▸ **GIVEN ENTRIES**
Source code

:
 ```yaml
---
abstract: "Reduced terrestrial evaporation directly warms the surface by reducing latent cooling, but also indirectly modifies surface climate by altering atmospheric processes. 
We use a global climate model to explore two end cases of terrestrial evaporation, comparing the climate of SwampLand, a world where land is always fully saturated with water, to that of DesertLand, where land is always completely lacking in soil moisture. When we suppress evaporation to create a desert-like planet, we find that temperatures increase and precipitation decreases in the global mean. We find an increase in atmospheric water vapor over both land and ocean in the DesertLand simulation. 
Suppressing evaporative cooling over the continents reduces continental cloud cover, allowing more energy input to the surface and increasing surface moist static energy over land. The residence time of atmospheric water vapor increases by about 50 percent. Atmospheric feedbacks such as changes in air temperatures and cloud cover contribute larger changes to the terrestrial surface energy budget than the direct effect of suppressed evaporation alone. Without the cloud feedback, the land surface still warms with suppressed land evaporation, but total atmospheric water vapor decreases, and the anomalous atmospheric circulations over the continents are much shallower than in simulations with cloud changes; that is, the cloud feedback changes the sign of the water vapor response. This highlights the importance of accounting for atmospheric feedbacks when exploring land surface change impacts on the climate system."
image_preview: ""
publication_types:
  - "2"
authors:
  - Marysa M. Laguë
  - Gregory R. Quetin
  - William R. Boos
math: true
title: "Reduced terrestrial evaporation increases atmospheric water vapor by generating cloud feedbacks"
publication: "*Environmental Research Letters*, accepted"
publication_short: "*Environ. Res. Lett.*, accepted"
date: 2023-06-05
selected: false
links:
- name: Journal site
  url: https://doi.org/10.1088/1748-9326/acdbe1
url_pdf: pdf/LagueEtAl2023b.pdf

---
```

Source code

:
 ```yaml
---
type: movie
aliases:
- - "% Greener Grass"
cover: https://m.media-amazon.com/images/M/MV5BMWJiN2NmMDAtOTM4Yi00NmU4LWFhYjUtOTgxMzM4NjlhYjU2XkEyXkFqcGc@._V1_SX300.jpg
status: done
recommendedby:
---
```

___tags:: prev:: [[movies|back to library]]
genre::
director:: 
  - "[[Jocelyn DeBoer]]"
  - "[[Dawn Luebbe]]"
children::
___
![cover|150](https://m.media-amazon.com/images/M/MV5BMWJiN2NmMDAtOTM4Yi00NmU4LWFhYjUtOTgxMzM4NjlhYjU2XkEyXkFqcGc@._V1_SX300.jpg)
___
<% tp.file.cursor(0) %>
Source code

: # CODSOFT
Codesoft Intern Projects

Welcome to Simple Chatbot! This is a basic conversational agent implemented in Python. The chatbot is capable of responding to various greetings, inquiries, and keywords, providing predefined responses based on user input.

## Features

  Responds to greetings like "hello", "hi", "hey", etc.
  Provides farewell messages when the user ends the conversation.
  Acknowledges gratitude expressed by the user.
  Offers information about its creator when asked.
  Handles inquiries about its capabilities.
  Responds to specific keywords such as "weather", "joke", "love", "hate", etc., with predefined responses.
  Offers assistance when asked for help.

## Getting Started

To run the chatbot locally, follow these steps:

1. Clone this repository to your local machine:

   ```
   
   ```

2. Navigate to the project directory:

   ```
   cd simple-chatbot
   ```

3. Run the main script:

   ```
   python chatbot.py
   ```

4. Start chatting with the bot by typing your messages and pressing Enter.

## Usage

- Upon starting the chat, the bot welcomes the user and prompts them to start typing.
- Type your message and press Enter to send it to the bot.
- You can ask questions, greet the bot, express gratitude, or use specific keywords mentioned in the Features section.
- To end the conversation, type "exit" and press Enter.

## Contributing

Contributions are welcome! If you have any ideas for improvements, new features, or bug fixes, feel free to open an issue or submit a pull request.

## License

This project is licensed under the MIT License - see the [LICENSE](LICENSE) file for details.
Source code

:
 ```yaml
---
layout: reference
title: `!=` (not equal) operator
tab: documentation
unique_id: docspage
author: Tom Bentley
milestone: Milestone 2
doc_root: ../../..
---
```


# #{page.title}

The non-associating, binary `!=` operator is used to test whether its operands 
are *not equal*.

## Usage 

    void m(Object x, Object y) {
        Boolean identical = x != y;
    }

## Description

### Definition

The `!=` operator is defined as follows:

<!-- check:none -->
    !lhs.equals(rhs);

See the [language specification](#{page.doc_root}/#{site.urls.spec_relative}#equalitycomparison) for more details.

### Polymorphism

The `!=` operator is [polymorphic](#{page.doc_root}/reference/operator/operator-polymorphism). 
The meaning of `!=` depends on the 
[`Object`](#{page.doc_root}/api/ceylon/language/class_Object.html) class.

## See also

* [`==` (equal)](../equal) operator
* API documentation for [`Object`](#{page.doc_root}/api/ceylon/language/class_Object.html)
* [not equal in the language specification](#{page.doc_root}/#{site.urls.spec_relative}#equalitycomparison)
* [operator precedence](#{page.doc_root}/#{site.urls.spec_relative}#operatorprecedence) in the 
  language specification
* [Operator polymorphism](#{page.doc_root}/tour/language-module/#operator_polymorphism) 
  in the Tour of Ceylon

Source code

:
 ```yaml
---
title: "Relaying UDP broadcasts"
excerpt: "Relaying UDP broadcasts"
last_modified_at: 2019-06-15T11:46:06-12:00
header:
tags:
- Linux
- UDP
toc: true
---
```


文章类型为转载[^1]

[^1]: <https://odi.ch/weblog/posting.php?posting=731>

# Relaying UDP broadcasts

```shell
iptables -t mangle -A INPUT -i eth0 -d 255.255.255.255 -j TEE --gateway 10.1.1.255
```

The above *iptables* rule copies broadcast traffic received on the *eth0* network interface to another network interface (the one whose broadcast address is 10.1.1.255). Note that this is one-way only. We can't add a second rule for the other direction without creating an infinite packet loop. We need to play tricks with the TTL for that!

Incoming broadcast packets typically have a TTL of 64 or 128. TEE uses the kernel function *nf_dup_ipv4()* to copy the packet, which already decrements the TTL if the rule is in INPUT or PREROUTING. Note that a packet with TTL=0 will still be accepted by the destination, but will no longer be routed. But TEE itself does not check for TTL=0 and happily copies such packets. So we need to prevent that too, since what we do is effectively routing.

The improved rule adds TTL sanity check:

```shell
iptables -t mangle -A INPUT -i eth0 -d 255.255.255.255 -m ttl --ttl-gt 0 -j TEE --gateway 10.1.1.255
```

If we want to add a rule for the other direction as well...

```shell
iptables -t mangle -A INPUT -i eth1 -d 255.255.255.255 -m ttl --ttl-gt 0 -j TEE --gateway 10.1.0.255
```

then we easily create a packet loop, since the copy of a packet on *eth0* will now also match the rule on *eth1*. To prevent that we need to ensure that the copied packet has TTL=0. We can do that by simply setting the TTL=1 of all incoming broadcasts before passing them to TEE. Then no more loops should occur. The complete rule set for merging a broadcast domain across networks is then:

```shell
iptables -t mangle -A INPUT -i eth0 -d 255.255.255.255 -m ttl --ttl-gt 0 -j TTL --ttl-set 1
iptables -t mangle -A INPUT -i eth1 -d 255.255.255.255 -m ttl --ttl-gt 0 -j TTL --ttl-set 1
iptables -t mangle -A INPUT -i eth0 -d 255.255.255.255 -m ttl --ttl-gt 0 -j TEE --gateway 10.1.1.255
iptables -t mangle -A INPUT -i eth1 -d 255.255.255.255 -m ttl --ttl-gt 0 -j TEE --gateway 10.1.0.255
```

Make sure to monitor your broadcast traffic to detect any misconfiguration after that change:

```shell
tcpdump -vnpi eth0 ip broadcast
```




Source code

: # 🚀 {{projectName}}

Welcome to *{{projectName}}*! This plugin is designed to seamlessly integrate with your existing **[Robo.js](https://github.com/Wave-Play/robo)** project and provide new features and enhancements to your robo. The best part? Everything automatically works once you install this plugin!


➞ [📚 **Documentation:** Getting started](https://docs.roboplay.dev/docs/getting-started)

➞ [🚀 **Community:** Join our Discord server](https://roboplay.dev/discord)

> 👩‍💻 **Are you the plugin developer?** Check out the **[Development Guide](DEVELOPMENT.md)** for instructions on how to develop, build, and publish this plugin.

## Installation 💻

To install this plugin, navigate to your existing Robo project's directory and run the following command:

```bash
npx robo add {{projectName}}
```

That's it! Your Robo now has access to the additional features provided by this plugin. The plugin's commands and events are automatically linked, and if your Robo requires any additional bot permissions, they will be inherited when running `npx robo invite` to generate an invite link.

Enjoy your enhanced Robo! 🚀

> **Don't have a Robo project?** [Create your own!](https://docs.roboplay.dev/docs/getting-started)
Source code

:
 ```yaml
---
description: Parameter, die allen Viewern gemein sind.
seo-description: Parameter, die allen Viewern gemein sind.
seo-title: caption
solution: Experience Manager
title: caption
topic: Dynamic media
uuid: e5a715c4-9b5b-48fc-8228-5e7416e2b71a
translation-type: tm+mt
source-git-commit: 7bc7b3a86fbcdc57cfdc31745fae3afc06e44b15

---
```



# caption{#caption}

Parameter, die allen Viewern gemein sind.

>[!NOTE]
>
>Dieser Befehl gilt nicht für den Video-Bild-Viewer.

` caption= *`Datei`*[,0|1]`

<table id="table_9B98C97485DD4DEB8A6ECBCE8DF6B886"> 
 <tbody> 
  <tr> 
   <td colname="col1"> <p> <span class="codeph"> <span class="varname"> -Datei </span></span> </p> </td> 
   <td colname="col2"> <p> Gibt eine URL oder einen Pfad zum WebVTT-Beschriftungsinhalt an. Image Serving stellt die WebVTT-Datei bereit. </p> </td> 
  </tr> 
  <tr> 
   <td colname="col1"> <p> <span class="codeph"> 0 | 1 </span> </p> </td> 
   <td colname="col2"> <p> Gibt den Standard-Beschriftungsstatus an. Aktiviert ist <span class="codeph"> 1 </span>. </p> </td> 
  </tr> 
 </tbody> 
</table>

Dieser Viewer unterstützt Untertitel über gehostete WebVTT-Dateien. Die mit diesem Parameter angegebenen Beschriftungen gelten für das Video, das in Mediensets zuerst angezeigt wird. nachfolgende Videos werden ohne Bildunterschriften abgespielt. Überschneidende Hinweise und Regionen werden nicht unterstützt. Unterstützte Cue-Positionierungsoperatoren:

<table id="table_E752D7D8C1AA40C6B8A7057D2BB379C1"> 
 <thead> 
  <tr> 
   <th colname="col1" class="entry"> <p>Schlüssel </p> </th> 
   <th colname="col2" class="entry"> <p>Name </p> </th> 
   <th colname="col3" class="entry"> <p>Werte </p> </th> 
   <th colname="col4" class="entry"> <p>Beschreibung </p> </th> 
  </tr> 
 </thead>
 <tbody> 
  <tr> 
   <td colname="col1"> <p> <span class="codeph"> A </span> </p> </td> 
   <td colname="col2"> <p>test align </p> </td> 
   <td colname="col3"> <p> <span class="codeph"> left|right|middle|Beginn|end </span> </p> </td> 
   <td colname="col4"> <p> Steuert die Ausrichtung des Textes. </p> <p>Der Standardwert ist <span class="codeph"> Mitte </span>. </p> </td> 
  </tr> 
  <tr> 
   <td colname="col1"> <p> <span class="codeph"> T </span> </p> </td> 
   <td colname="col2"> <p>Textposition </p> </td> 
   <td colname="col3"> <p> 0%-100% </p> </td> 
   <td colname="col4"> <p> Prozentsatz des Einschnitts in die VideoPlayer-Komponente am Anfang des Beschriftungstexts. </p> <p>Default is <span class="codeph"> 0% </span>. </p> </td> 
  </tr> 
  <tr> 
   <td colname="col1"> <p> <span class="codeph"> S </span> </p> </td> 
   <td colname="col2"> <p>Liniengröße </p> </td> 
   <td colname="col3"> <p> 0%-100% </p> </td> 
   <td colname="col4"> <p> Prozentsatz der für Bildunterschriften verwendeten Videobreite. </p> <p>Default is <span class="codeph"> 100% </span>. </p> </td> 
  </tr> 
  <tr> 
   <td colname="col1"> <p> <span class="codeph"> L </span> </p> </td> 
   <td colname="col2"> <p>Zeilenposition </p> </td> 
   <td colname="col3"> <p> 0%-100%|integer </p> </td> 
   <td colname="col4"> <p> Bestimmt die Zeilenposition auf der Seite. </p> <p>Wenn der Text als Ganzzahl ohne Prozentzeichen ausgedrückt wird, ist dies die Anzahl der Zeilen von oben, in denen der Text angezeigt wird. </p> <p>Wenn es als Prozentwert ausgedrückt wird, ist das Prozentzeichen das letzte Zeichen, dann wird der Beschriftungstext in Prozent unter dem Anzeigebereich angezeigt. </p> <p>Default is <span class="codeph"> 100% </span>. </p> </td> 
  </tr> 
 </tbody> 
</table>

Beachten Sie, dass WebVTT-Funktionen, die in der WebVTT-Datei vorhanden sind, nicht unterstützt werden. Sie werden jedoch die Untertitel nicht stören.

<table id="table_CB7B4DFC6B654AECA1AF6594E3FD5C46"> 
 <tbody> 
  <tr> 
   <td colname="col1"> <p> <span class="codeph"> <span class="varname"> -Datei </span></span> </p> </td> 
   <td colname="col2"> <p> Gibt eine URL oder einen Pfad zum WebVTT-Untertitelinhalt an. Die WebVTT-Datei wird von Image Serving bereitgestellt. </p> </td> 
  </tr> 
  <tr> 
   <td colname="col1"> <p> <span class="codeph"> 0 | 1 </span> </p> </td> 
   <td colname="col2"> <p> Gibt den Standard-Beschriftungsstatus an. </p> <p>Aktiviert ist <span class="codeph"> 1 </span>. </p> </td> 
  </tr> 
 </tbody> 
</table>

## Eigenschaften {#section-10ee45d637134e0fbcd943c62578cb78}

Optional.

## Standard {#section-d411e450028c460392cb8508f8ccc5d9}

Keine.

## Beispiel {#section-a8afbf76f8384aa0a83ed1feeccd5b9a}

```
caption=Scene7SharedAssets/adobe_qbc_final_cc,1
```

▸ **ASSIGNED TASK**
Check each line of the entries above for the string "Responds", and return those that contain it.

▸ **SOLUTION**
  Responds to greetings like "hello", "hi", "hey", etc.
  Responds to specific keywords such as "weather", "joke", "love", "hate", etc., with predefined responses.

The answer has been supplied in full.